The other reason to be candid is simply this: investors want to help – and they can’t help if they’re not informed. If you have to brief them from scratch every time you ask for something, it’s ineffecient and leads to low-quality input. It also precludes “serendipitous” help – eg. an investor reads your update, and although there’s no explicit ask, they reach out because something in there sparks some thoughts that might be relevant.


7. What if there’s no news or bad news?

If there’s no news, simply say so.

If the news is bad, it’s best to share it relatively early: that way, you signal that you’re aware of the problem, and are actively working to solve it. This builds more credibility than blindsiding your investors with crises that seem to appear out of nowhere. (Note that this is not an invitation to share all your little problems – all startups have challenges, and you want to convey that you’re on top of most of them. We’re talking about biggies here.)

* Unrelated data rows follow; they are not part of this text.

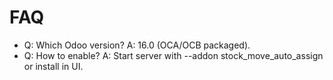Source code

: # FAQ

- Q: Which Odoo version? A: 16.0 (OCA/OCB packaged).
- Q: How to enable? A: Start server with --addon stock_move_auto_assign or install in UI.

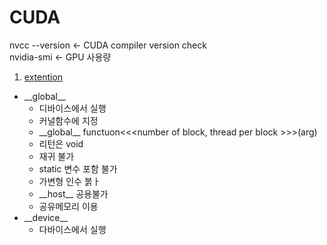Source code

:
# CUDA<a name ="TOP"></a> 

nvcc --version <- CUDA compiler version check  
nvidia-smi <- GPU 사용량 


1. [extention](#extension)

+ \_\_global\_\_
  * 디바이스에서 실행  
  * 커널함수에 지정
  * \_\_global\_\_ functuon<<<number of block, thread per block >>>(arg)
  * 리턴은 void
  * 재귀 불가
  * static 변수 포함 불가
  * 가변형 인수 붉ㅏ
  * \_\_host\_\_ 공용불가
  * 공유메모리 이용
+ \_\_device\_\_
  * 다바이스에서 실행







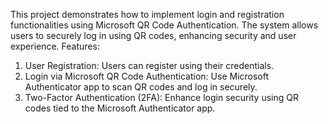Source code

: This project demonstrates how to implement login and registration functionalities using Microsoft QR Code Authentication. The system allows users to securely log in using QR codes, enhancing security and user experience.
Features: 
1. User Registration: Users can register using their credentials.
1. Login via Microsoft QR Code Authentication: Use Microsoft Authenticator app to scan QR codes and log in securely.
2. Two-Factor Authentication (2FA): Enhance login security using QR codes tied to the Microsoft Authenticator app.
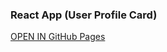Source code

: ### React App (User Profile Card)

[OPEN IN GitHub Pages](https://tatianawansiedler.github.io/react_app_users/)



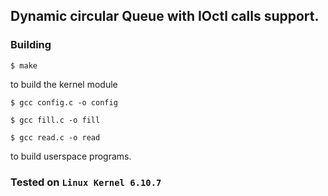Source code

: ## Dynamic circular Queue with IOctl calls support.

### Building
`$ make`

to build the kernel module

`$ gcc config.c -o config`

`$ gcc fill.c -o fill`

`$ gcc read.c -o read`

to build userspace programs.

### Tested on `Linux Kernel 6.10.7`


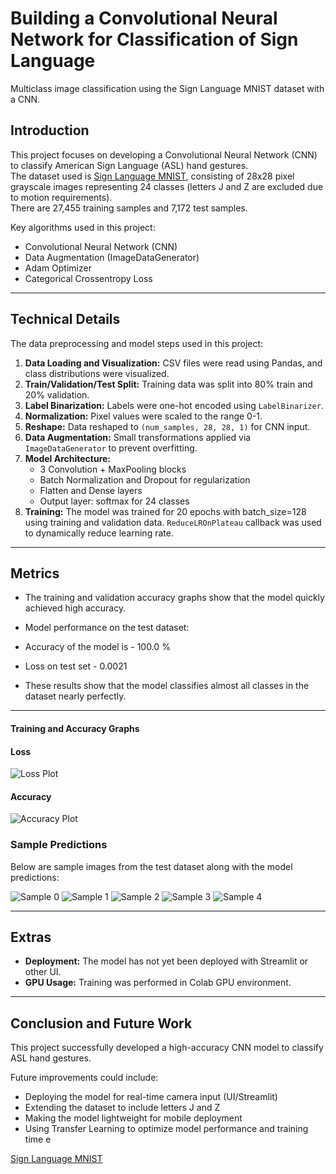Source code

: # Building a Convolutional Neural Network for Classification of Sign Language
Multiclass image classification using the Sign Language MNIST dataset with a CNN.


## Introduction
This project focuses on developing a Convolutional Neural Network (CNN) to classify American Sign Language (ASL) hand gestures.  
The dataset used is [Sign Language MNIST](https://www.kaggle.com/datasets/datamunge/sign-language-mnist), consisting of 28x28 pixel grayscale images representing 24 classes (letters J and Z are excluded due to motion requirements).  
There are 27,455 training samples and 7,172 test samples.

Key algorithms used in this project:  
- Convolutional Neural Network (CNN)  
- Data Augmentation (ImageDataGenerator)  
- Adam Optimizer  
- Categorical Crossentropy Loss  

---

## Technical Details
The data preprocessing and model steps used in this project:  
1. **Data Loading and Visualization:** CSV files were read using Pandas, and class distributions were visualized.  
2. **Train/Validation/Test Split:** Training data was split into 80% train and 20% validation.  
3. **Label Binarization:** Labels were one-hot encoded using `LabelBinarizer`.  
4. **Normalization:** Pixel values were scaled to the range 0-1.  
5. **Reshape:** Data reshaped to `(num_samples, 28, 28, 1)` for CNN input.  
6. **Data Augmentation:** Small transformations applied via `ImageDataGenerator` to prevent overfitting.  
7. **Model Architecture:**  
   - 3 Convolution + MaxPooling blocks  
   - Batch Normalization and Dropout for regularization  
   - Flatten and Dense layers  
   - Output layer: softmax for 24 classes  
8. **Training:** The model was trained for 20 epochs with batch_size=128 using training and validation data. `ReduceLROnPlateau` callback was used to dynamically reduce learning rate.

---

## Metrics

- The training and validation accuracy graphs show that the model quickly achieved high accuracy.  
- Model performance on the test dataset:  

- Accuracy of the model is - 100.0 %
- Loss on test set - 0.0021
- These results show that the model classifies almost all classes in the dataset nearly perfectly.
---

#### Training and Accuracy Graphs

#### Loss
![Loss Plot](loss_plot.png)

#### Accuracy
![Accuracy Plot](accuracy_plot.png)

### Sample Predictions
Below are sample images from the test dataset along with the model predictions:  

![Sample 0](sample_0.png)
![Sample 1](sample_1.png)
![Sample 2](sample_2.png)
![Sample 3](sample_3.png)
![Sample 4](sample_4.png)

---

## Extras
- **Deployment:** The model has not yet been deployed with Streamlit or other UI.  
- **GPU Usage:** Training was performed in Colab GPU environment.  

---

## Conclusion and Future Work
This project successfully developed a high-accuracy CNN model to classify ASL hand gestures.  

Future improvements could include:  
- Deploying the model for real-time camera input (UI/Streamlit)  
- Extending the dataset to include letters J and Z  
- Making the model lightweight for mobile deployment  
- Using Transfer Learning to optimize model performance and training time  e  
 
[Sign Language MNIST](https://www.kaggle.com/datasets/datamunge/sign-language-mnist)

The absolute worst option is radio silence. Radio silence is a very strong leading indicator of startup failure; there’s no quicker way to have your investors write you off. Trust me, as an investor, I’d much rather learn about your challenges and problems and bad news early, so that I can try to help you fix them, rather than stay ignorant until it’s too late.


8. What should I NOT include in an investor update?

I sometimes see founders send “marketing updates” – aimed at their customers – to their investors. Don’t make this mistake; these are two completely different things. Same goes for drip campaigns and nurture.

Some founders are hesitant to include revenue and other KPIs in their updates. Personally, I find that an update without revenue, growth, burn and cash rates is of limited utility – it doesn’t help me understand the health of the business, and without that understanding, it’s hard to offer good, calibrated advice. So I do advise including them. But if it makes you feel better, put a disclaimer saying “confidential, please do not share”.

(Ultimately, it comes down to how much you trust your investors.)

I wouldn’t include any valuation numbers or fund-raising target numbers in an investor update – remember, your future investors may (and often do) ask for all your letters as part of their diligence, so be thoughtful about that. Also, don’t include anything that is truly secret sauce. In any case, most investors won’t understand or care about the technical details.


9. I’ve never sent updates in the past, and feel awkward about starting now. What should I do?

Don’t overthink it. Just add a line at the beginning saying: “Although we haven’t done so in the past, we’ll be sending regular monthly updates from now on. Here’s the first one.” And don’t feel obliged to constantly fill in your investors on the last 6 or 12 or 18 months of progress. Monthly updates should reflect monthly events. (Maybe in the very first update, you can have a section called “highlights of the last year”, but that’s about it.)


10. Should I include potential future investors in our investor updates?

(For example, we’ve been introduced to a few A firms, or Seed & A firms, who have not invested in this round but want to stay updated. Do you think we should add them to investor updates or keep it more personal and just check in every once in a while?)

I would not add them to the standard monthly investor update, but instead send a more personalized update once every 3-6 months or so, to a selected subset of investors who you really like and who you think would be strong candidates for your next round.


11. How will things change after my Series A?

These guidelines are for pre-seed and seed stage companies. Once you’ve raised a Series A and have a formal board, all of this becomes obsolete and will be replaced by whatever communication cadence you agree upon with your new investors. (But many of the habits you develop via these updates will serve you well at that time).

The most common pattern, post Series A, is for a quarterly board meeting, with a detailed board pack (deck or memo) that is shared a week in advance. The board pack is essentially an expanded version of the concise monthly updates that you used to send during seed stage, with a lot more detail about the business, challenges, opportunities, areas for board discussion etc.